防災・減災に興味ある?
第2回
「じぶんごと」になっておられますか?」
災害…「じぶんごと」になっておられますか?
日本は災害大国であり、全国どこに住んでいても身近になっておられると思います。その上で、動物病院ではどのような備えを行っておられますか?
先月自身の修士研究で、動物診療所における「災害時の対策・対応計画」の実態調査を行ったことを少し触れました。動物病院のハザードマップの把握率は8割と高く、これをもとに事業継続計画や災害対応マニュアルを作成していますかという問いには、1割も満たない結果だったとお伝えしました。
他にも備蓄対策は、どの動物病院も行っている傾向がみられました。そして災害時の地域との連携はゼロ、連携していても獣医療関連のみという結果や、災害対応の研修や災害訓練の参加も1割未満という結果でした。皆さまの動物病院にも当てはまっていますか?
これらの背景には、
- ・約64%の動物診療所が1人獣医師である1)
- ・1人獣医師に対して動物看護師2~3人体制の動物診療所が53.6%約半数以上
- ・その他のスタッフを加え一病院あたりの従事者数は約5人2)
という、人医療の一般診療所に比べて小規模であることが一番の要因と考えています。皆さまも「人数が少ない」「診療だけでも手一杯なのに」と防災減災どころではないかと思います。実際、習ってもいないことを現場で実行することは難しいです。更に人医療のように、備えることや計画を立てること、訓練などが法的に義務化されておりませんので、各々の動物病院に委ねられている状況でもあり、そこに国費は投入されていません。
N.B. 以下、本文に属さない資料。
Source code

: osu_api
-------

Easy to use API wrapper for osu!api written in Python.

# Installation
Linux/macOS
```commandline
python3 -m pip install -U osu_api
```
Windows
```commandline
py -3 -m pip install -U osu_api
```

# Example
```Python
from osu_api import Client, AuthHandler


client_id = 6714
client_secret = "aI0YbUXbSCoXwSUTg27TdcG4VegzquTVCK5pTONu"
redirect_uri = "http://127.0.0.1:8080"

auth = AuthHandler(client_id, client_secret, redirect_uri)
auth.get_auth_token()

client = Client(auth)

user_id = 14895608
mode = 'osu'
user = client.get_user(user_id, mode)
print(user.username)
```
通常業務に追われていつ起こるかも分からないのに、時間を割くことは難しいと考えます。ですが、それで良いとは思っておられる方は少ないはず。できるうる対策を可能な範囲でと行っているのが、「ハザードマップの把握」や 「備蓄」の結果ではないかと私は考えています。
敢えてもう一度お聞きします。じぶんごとになっておられますか?実際に被災されたならば、事前に備えておけば良かったと思うはずです。
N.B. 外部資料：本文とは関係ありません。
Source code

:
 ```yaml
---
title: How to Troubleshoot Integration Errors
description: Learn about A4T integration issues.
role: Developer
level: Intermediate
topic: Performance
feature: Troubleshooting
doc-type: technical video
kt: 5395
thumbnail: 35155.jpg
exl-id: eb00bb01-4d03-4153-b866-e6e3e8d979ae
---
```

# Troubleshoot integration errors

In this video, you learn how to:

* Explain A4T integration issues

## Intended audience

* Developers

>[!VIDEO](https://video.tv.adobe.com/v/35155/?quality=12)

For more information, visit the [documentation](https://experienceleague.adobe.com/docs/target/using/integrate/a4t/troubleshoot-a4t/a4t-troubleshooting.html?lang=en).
では今からでもできる備えとして2つお伝えしたいと思います。
1つ目は、スタッフ間で、毎月テーマを決めて「防災・減災」についておしゃべり場を設けて下さい。ランチタイムなどラフな感じから導入されて下さい。
必要なテーマは、
- ① スタッフの参集基準、避難などの様々な事案の動物病院の基本方針
- ② 気象などの情報収集方法と連携機関への連絡方法
- ③ ハザードマップを含めた被害想定
- ④ インフラの確認
- ⑤ 避難方法とリスク・安全性
- ⑥ 関係者への広報方法
- ⑦ 災害訓練などの実施計画などなどです。
その上で2つ目として、
各スタッフに合った「災害時の役割」と「行動計画」をスタッフ自身に考えてもらい、それを書き出し全員で周知することです。
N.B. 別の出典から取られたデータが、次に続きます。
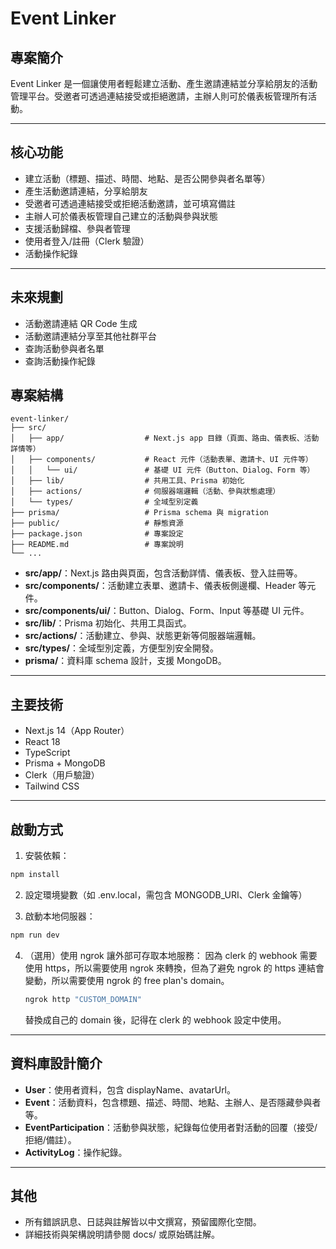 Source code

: # Event Linker

## 專案簡介

Event Linker 是一個讓使用者輕鬆建立活動、產生邀請連結並分享給朋友的活動管理平台。受邀者可透過連結接受或拒絕邀請，主辦人則可於儀表板管理所有活動。

---

## 核心功能

- 建立活動（標題、描述、時間、地點、是否公開參與者名單等）
- 產生活動邀請連結，分享給朋友
- 受邀者可透過連結接受或拒絕活動邀請，並可填寫備註
- 主辦人可於儀表板管理自己建立的活動與參與狀態
- 支援活動歸檔、參與者管理
- 使用者登入/註冊（Clerk 驗證）
- 活動操作紀錄

---

## 未來規劃

- 活動邀請連結 QR Code 生成
- 活動邀請連結分享至其他社群平台
- 查詢活動參與者名單
- 查詢活動操作紀錄

## 專案結構

```
event-linker/
├── src/
│   ├── app/                  # Next.js app 目錄（頁面、路由、儀表板、活動詳情等）
│   ├── components/           # React 元件（活動表單、邀請卡、UI 元件等）
│   │   └── ui/               # 基礎 UI 元件（Button、Dialog、Form 等）
│   ├── lib/                  # 共用工具、Prisma 初始化
│   ├── actions/              # 伺服器端邏輯（活動、參與狀態處理）
│   └── types/                # 全域型別定義
├── prisma/                   # Prisma schema 與 migration
├── public/                   # 靜態資源
├── package.json              # 專案設定
├── README.md                 # 專案說明
└── ...
```

- **src/app/**：Next.js 路由與頁面，包含活動詳情、儀表板、登入註冊等。
- **src/components/**：活動建立表單、邀請卡、儀表板側邊欄、Header 等元件。
- **src/components/ui/**：Button、Dialog、Form、Input 等基礎 UI 元件。
- **src/lib/**：Prisma 初始化、共用工具函式。
- **src/actions/**：活動建立、參與、狀態更新等伺服器端邏輯。
- **src/types/**：全域型別定義，方便型別安全開發。
- **prisma/**：資料庫 schema 設計，支援 MongoDB。

---

## 主要技術

- Next.js 14（App Router）
- React 18
- TypeScript
- Prisma + MongoDB
- Clerk（用戶驗證）
- Tailwind CSS

---

## 啟動方式

1. 安裝依賴：

```bash
npm install
```

2. 設定環境變數（如 .env.local，需包含 MONGODB_URI、Clerk 金鑰等）

3. 啟動本地伺服器：

```bash
npm run dev
```

4. （選用）使用 ngrok 讓外部可存取本地服務：
   因為 clerk 的 webhook 需要使用 https，所以需要使用 ngrok 來轉換，但為了避免 ngrok 的 https 連結會變動，所以需要使用 ngrok 的 free plan's domain。

   ```bash
   ngrok http "CUSTOM_DOMAIN"
   ```

   替換成自己的 domain 後，記得在 clerk 的 webhook 設定中使用。

---

## 資料庫設計簡介

- **User**：使用者資料，包含 displayName、avatarUrl。
- **Event**：活動資料，包含標題、描述、時間、地點、主辦人、是否隱藏參與者等。
- **EventParticipation**：活動參與狀態，紀錄每位使用者對活動的回覆（接受/拒絕/備註）。
- **ActivityLog**：操作紀錄。

---

## 其他

- 所有錯誤訊息、日誌與註解皆以中文撰寫，預留國際化空間。
- 詳細技術與架構說明請參閱 docs/ 或原始碼註解。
「うちの動物病院では、こうする」という目標を立て方針を決めるだけでも、またメモ書き程度に書き出しておくだけでも、発災直後の一歩が変化します。防災・減災は、そこを検討するプロセスが重要と言われます。どうぞスタッフ全員が「じぶんごと」にできるよう動物病院での災害対策を行って下さい。
今月は概要になりましたが、来月からは、各項目にスポットを当てて、更に足元の防災・減災を考えることができましたらと思います。
引用文献
1)農林水産省.小動物診療獣医師数及び小動物診療施設数の推移
https://www.maff.go.jp/j/council/zyuizi/keikaku/attach/pdf/r1_2-9.pdf
2)日本動物看護職協会.動物看護師の勤務実態に関するアンケート調査.2020.07
http://www.jvna.or.jp/wpcms/wp-content/uploads/2020/06/jvna_20200701_report.pdf
参考文献
1)東京保健福祉局大規模地震災害発生時における医療機関の事業継続計画(BCP)策定ガイドライン
2)American Veterinary Medical Association.Guide to Writing a Veterinary Practice Emergency Plan.